11.1. A Good Simulator Does Not Replace Real Data, It Complements It

It is important not to overestimate a user simulator.

It does not replace:

  • real production traces;
  • real complaint patterns;
  • real cost and latency distributions;
  • real incident postmortems.

But it is very useful as an intermediate layer between an offline dataset and live rollout, because it lets you check more quickly:

  • conversational robustness;
  • handoff behavior;
  • escalation discipline;
  • fallback quality;
  • policy-sensitive turns.

12. What Usually Breaks in Eval Culture

These failures are very typical:

  • offline evals are too toy-like;
  • online evals are not connected to traces;
  • regression gates look only at success rate;
  • safety regressions do not block rollout;
  • cost regressions are not treated as real regressions;
  • the dataset is not refreshed, and the system gets optimized for stale cases.

When that happens, the eval loop becomes a ritual instead of an improvement mechanism.

13. A Fast Maturity Test for the Eval Loop

A team should not think it has evaluation discipline only because it runs a benchmark set and glances at a few online metrics.

A stronger bar is this:

  • incidents are converted into eval cases and rollout rules;
  • offline and online evals work as one loop rather than separate rituals;
  • regression gates block safety, cost, escalation, and verifier-contract regressions, not only task failure;
  • traces are graded as evidence, not stored as passive telemetry;
  • the dataset keeps learning from real failures.

If most of those conditions are missing, the team may have evaluation activity, but it still does not have a strong judgment layer.

14. What to Do Right After This Chapter

If you want to review your eval loop quickly, use this short checklist:

  1. Do you have a curated offline eval set for critical scenarios?
  2. Do you have online eval signals connected to traces and SLO?
  3. Can you grade not only the final answer, but the run itself?
  4. Is there a formal regression gate before rollout?
  5. Are safety and cost included, not only task success?
  6. Is the eval dataset updated from real incidents?

If the answer is "no" several times in a row, you may already have an eval layer, but you still do not have a strong judgment layer.

At that point, the team may have scoring activity, but it still does not have the kind of reviewable eval discipline that later operational functions can rely on with confidence.
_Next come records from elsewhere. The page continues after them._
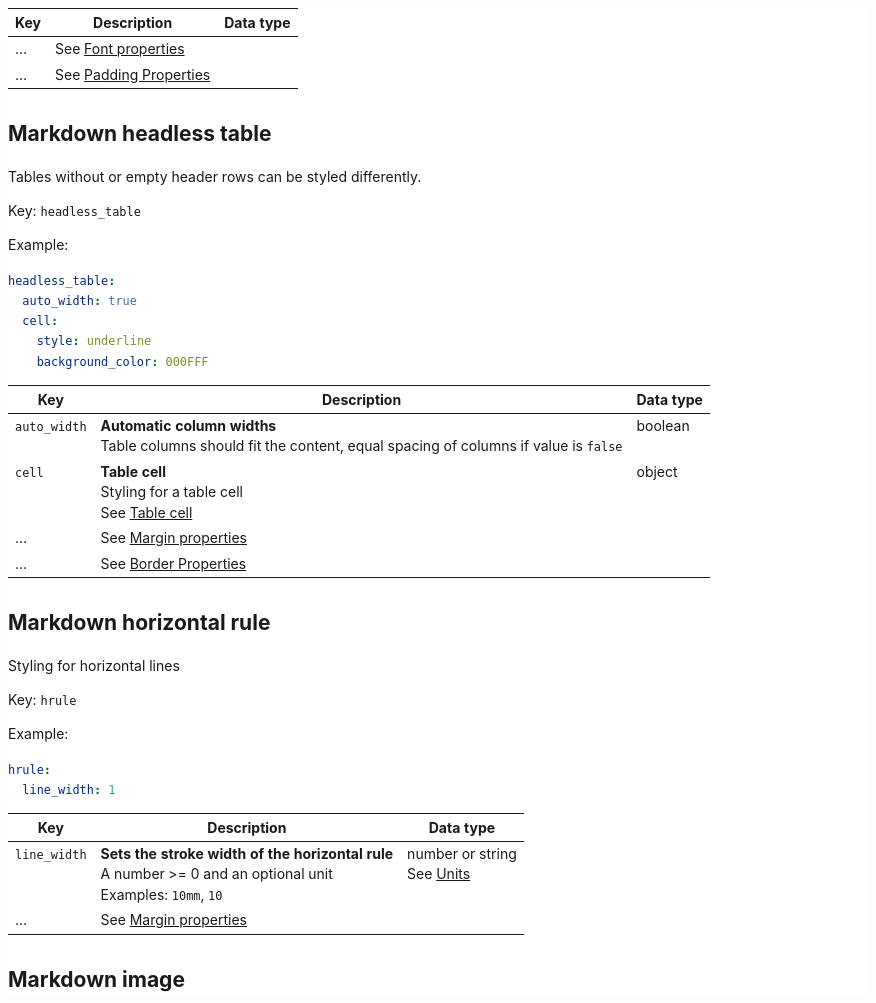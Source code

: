 | Key | Description | Data type |
| - | - | - |
| … | See [Font properties](#font-properties) |  |
| … | See [Padding Properties](#padding-properties) |  |

## Markdown headless table

Tables without or empty header rows can be styled differently.

Key: `headless_table`

Example:
```yml
headless_table:
  auto_width: true
  cell:
    style: underline
    background_color: 000FFF
```

| Key | Description | Data type |
| - | - | - |
| `auto_width` | **Automatic column widths**<br/>Table columns should fit the content, equal spacing of columns if value is `false` | boolean |
| `cell` | **Table cell**<br/>Styling for a table cell<br/>See [Table cell](#table-cell) | object |
| … | See [Margin properties](#margin-properties) |  |
| … | See [Border Properties](#border-properties) |  |

## Markdown horizontal rule

Styling for horizontal lines

Key: `hrule`

Example:
```yml
hrule:
  line_width: 1
```

| Key | Description | Data type |
| - | - | - |
| `line_width` | **Sets the stroke width of the horizontal rule**<br/>A number >= 0 and an optional unit<br/>Examples: `10mm`, `10` | number or string<br/>See [Units](#units) |
| … | See [Margin properties](#margin-properties) |  |

## Markdown image
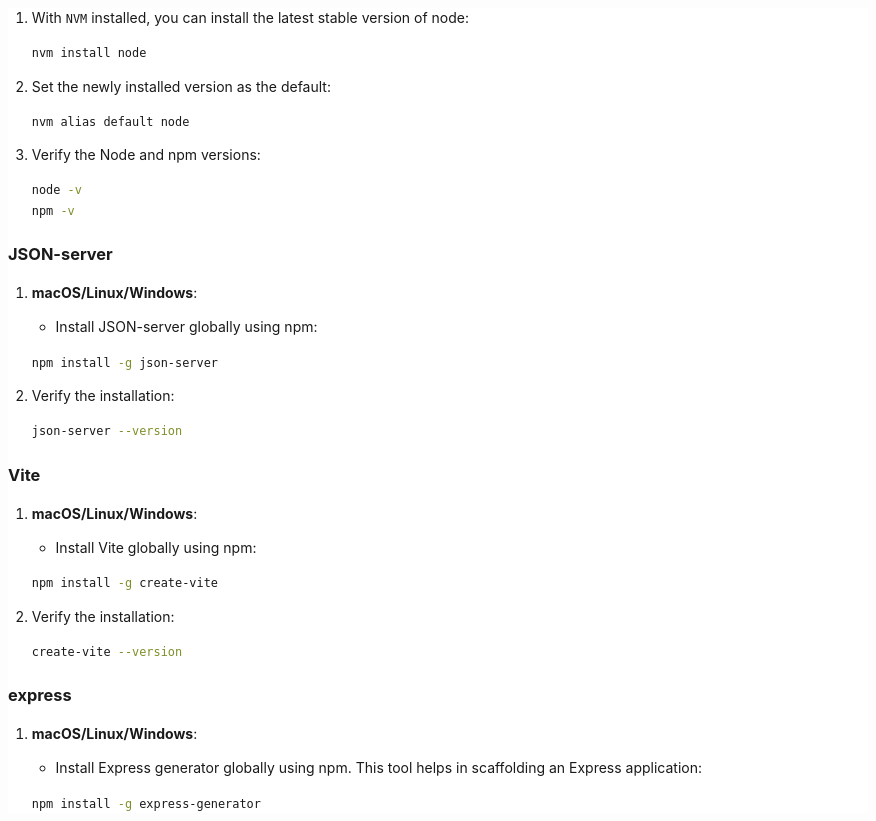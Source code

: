 1. With `NVM` installed, you can install the latest stable version of node:

    ```bash
    nvm install node
    ```

2. Set the newly installed version as the default:

    ```bash
    nvm alias default node
    ```

3. Verify the Node and npm versions:

    ```bash
    node -v
    npm -v
    ```

### JSON-server

1. **macOS/Linux/Windows**:
    - Install JSON-server globally using npm:

    ```bash
    npm install -g json-server
    ```

2. Verify the installation:

    ```bash
    json-server --version
    ```

### Vite

1. **macOS/Linux/Windows**:
    - Install Vite globally using npm:

    ```bash
    npm install -g create-vite
    ```

2. Verify the installation:

    ```bash
    create-vite --version
    ```

### express

1. **macOS/Linux/Windows**:
    - Install Express generator globally using npm. This tool helps in scaffolding an Express application:

    ```bash
    npm install -g express-generator
    ```
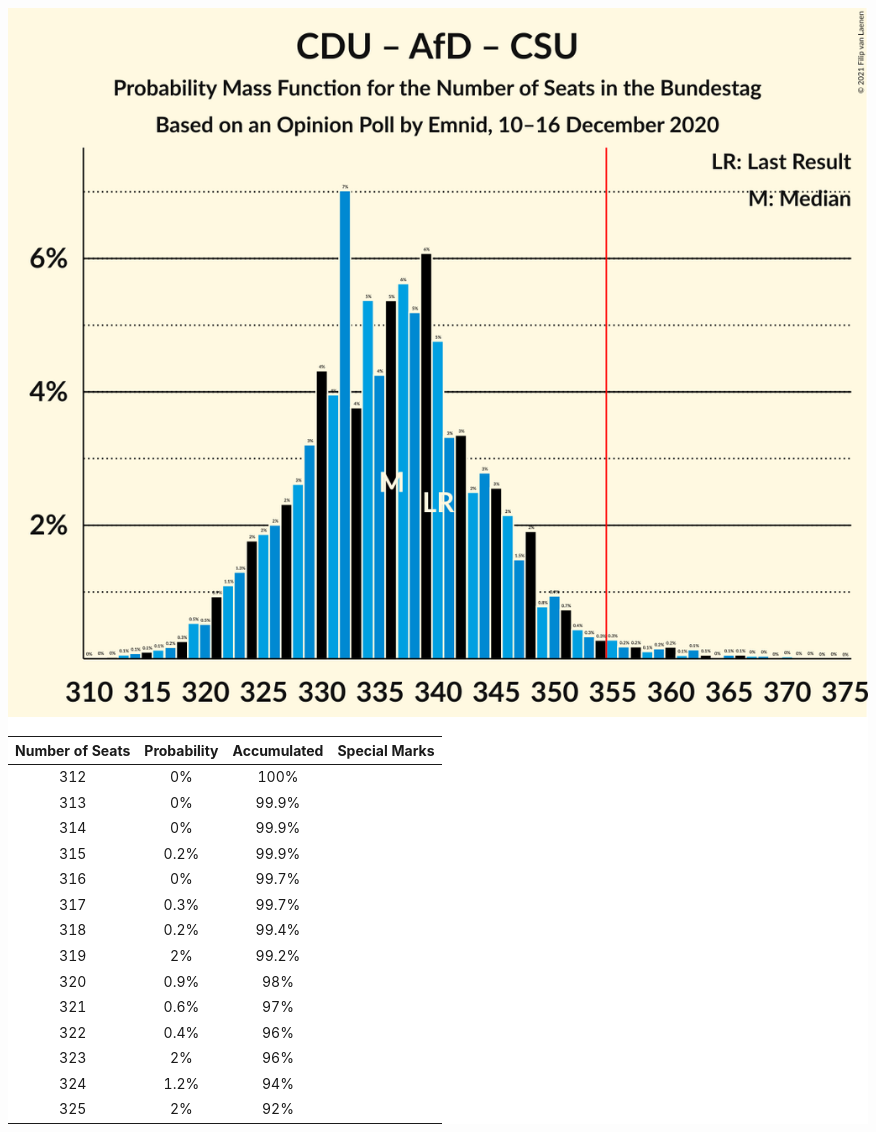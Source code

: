 ![Graph with seats probability mass function not yet produced](2020-12-16-Emnid-coalitions-seats-pmf-cdu–afd–csu.png "Seats Probability Mass Function")

| Number of Seats | Probability | Accumulated | Special Marks |
|:---------------:|:-----------:|:-----------:|:-------------:|
| 312 | 0% | 100% |  |
| 313 | 0% | 99.9% |  |
| 314 | 0% | 99.9% |  |
| 315 | 0.2% | 99.9% |  |
| 316 | 0% | 99.7% |  |
| 317 | 0.3% | 99.7% |  |
| 318 | 0.2% | 99.4% |  |
| 319 | 2% | 99.2% |  |
| 320 | 0.9% | 98% |  |
| 321 | 0.6% | 97% |  |
| 322 | 0.4% | 96% |  |
| 323 | 2% | 96% |  |
| 324 | 1.2% | 94% |  |
| 325 | 2% | 92% |  |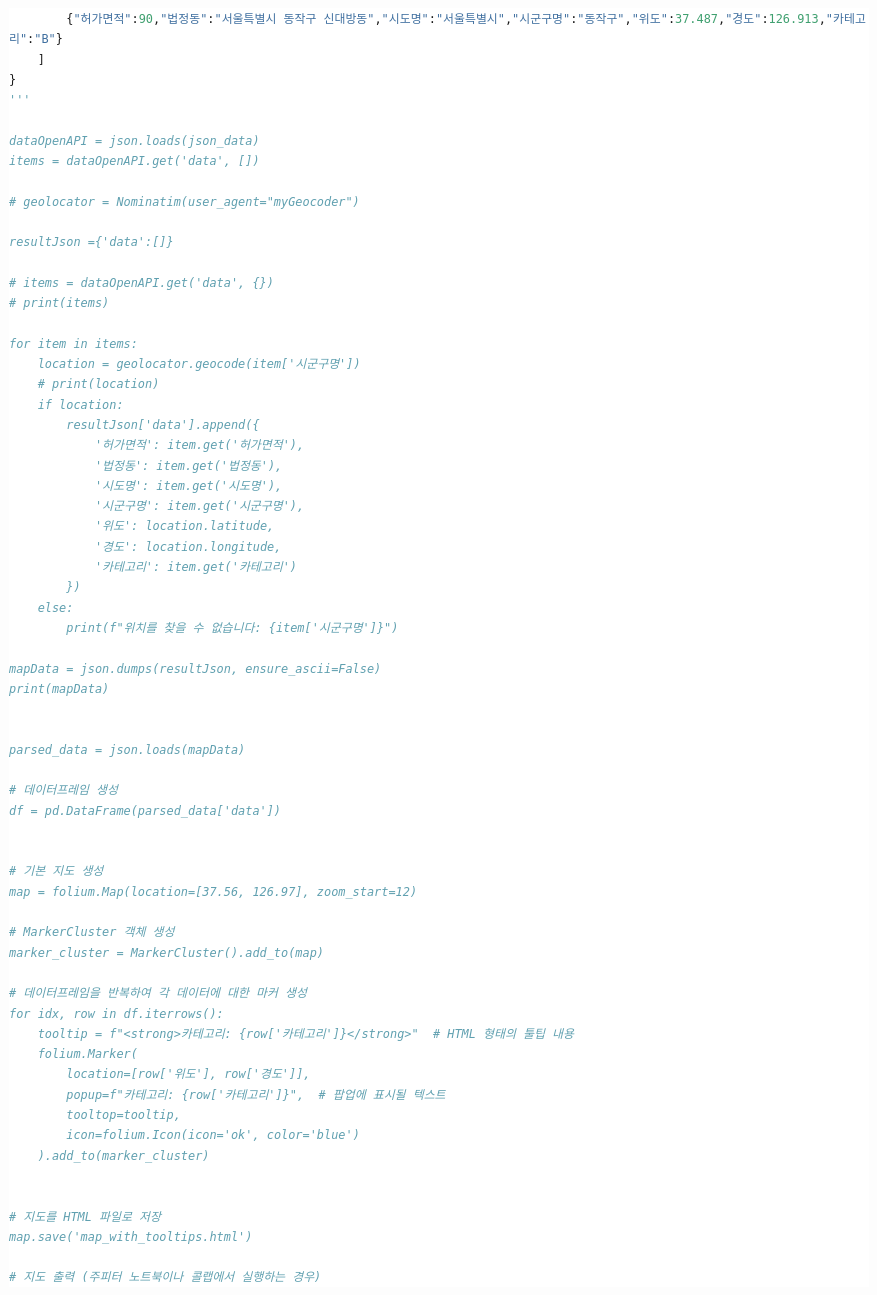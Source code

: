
 ```python
        {"허가면적":90,"법정동":"서울특별시 동작구 신대방동","시도명":"서울특별시","시군구명":"동작구","위도":37.487,"경도":126.913,"카테고리":"B"}
    ]
}
'''

dataOpenAPI = json.loads(json_data)
items = dataOpenAPI.get('data', [])

# geolocator = Nominatim(user_agent="myGeocoder")

resultJson ={'data':[]}

# items = dataOpenAPI.get('data', {})
# print(items)

for item in items:
    location = geolocator.geocode(item['시군구명'])
    # print(location)
    if location:
        resultJson['data'].append({
            '허가면적': item.get('허가면적'),
            '법정동': item.get('법정동'),
            '시도명': item.get('시도명'),
            '시군구명': item.get('시군구명'),
            '위도': location.latitude,
            '경도': location.longitude,
            '카테고리': item.get('카테고리')
        })
    else:
        print(f"위치를 찾을 수 없습니다: {item['시군구명']}")

mapData = json.dumps(resultJson, ensure_ascii=False)
print(mapData)


parsed_data = json.loads(mapData)

# 데이터프레임 생성
df = pd.DataFrame(parsed_data['data'])


# 기본 지도 생성
map = folium.Map(location=[37.56, 126.97], zoom_start=12)

# MarkerCluster 객체 생성
marker_cluster = MarkerCluster().add_to(map)

# 데이터프레임을 반복하여 각 데이터에 대한 마커 생성
for idx, row in df.iterrows():
    tooltip = f"<strong>카테고리: {row['카테고리']}</strong>"  # HTML 형태의 툴팁 내용
    folium.Marker(
        location=[row['위도'], row['경도']],
        popup=f"카테고리: {row['카테고리']}",  # 팝업에 표시될 텍스트
        tooltop=tooltip,
        icon=folium.Icon(icon='ok', color='blue')
    ).add_to(marker_cluster)


# 지도를 HTML 파일로 저장
map.save('map_with_tooltips.html')

# 지도 출력 (주피터 노트북이나 콜랩에서 실행하는 경우)
```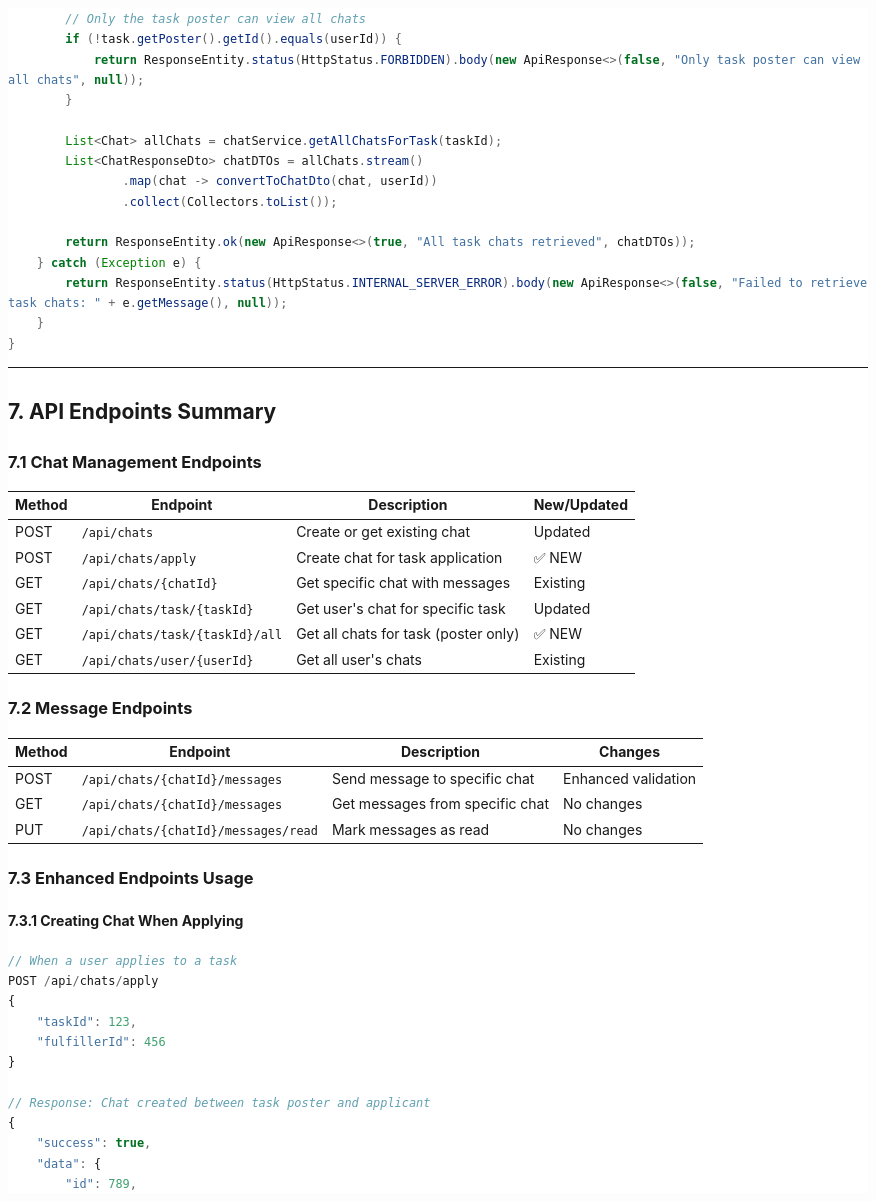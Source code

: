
 ```java
        // Only the task poster can view all chats
        if (!task.getPoster().getId().equals(userId)) {
            return ResponseEntity.status(HttpStatus.FORBIDDEN).body(new ApiResponse<>(false, "Only task poster can view all chats", null));
        }

        List<Chat> allChats = chatService.getAllChatsForTask(taskId);
        List<ChatResponseDto> chatDTOs = allChats.stream()
                .map(chat -> convertToChatDto(chat, userId))
                .collect(Collectors.toList());
        
        return ResponseEntity.ok(new ApiResponse<>(true, "All task chats retrieved", chatDTOs));
    } catch (Exception e) {
        return ResponseEntity.status(HttpStatus.INTERNAL_SERVER_ERROR).body(new ApiResponse<>(false, "Failed to retrieve task chats: " + e.getMessage(), null));
    }
}
```

---

## 7. API Endpoints Summary

### 7.1 Chat Management Endpoints
| Method | Endpoint | Description | New/Updated |
|--------|----------|-------------|-------------|
| POST | `/api/chats` | Create or get existing chat | Updated |
| POST | `/api/chats/apply` | Create chat for task application | ✅ NEW |
| GET | `/api/chats/{chatId}` | Get specific chat with messages | Existing |
| GET | `/api/chats/task/{taskId}` | Get user's chat for specific task | Updated |
| GET | `/api/chats/task/{taskId}/all` | Get all chats for task (poster only) | ✅ NEW |
| GET | `/api/chats/user/{userId}` | Get all user's chats | Existing |

### 7.2 Message Endpoints
| Method | Endpoint | Description | Changes |
|--------|----------|-------------|---------|
| POST | `/api/chats/{chatId}/messages` | Send message to specific chat | Enhanced validation |
| GET | `/api/chats/{chatId}/messages` | Get messages from specific chat | No changes |
| PUT | `/api/chats/{chatId}/messages/read` | Mark messages as read | No changes |

### 7.3 Enhanced Endpoints Usage

#### 7.3.1 Creating Chat When Applying
```javascript
// When a user applies to a task
POST /api/chats/apply
{
    "taskId": 123,
    "fulfillerId": 456
}

// Response: Chat created between task poster and applicant
{
    "success": true,
    "data": {
        "id": 789,
```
15. Evidence Model for This Chapter

This chapter should be read as a judgment model, not as a benchmark checklist:

  • Stable claims: final-answer success is not enough; evals need process quality, outcome quality, failure attribution, and regression gates.
  • Vendor practice: Google Cloud's agent governance guidance and modern agent-platform material treat evals as part of rollout and operational control, not only model selection.
  • Research and human-AI practice: human-centered evaluation work is a useful warning that apparent agreement or user satisfaction can hide weak judgment signals.
  • Runtime practice: trace-linked eval rows, verifier outputs, rollout gates, and failed-run reasons make eval evidence reviewable by operators.
  • Competing view: automated judges are attractive because they scale review and reduce human bottlenecks. This chapter accepts that benefit, but treats judge output as evidence to calibrate, not as authority to obey; high-risk rollout decisions still need disagreement review, rubric ownership, and trace-backed attribution.
  • Author interpretation: this book treats evals as the release-judgment layer between observability and lifecycle governance.
  • Fast-moving area: judge models, simulators, and automated red-team techniques will change quickly; the need for explicit gates and attributable failures should not.

By this point Part V forms a coherent operational block: traces, SLO, and the eval loop. The next step is the organizational model, because platforms like this run into team design questions as much as code questions.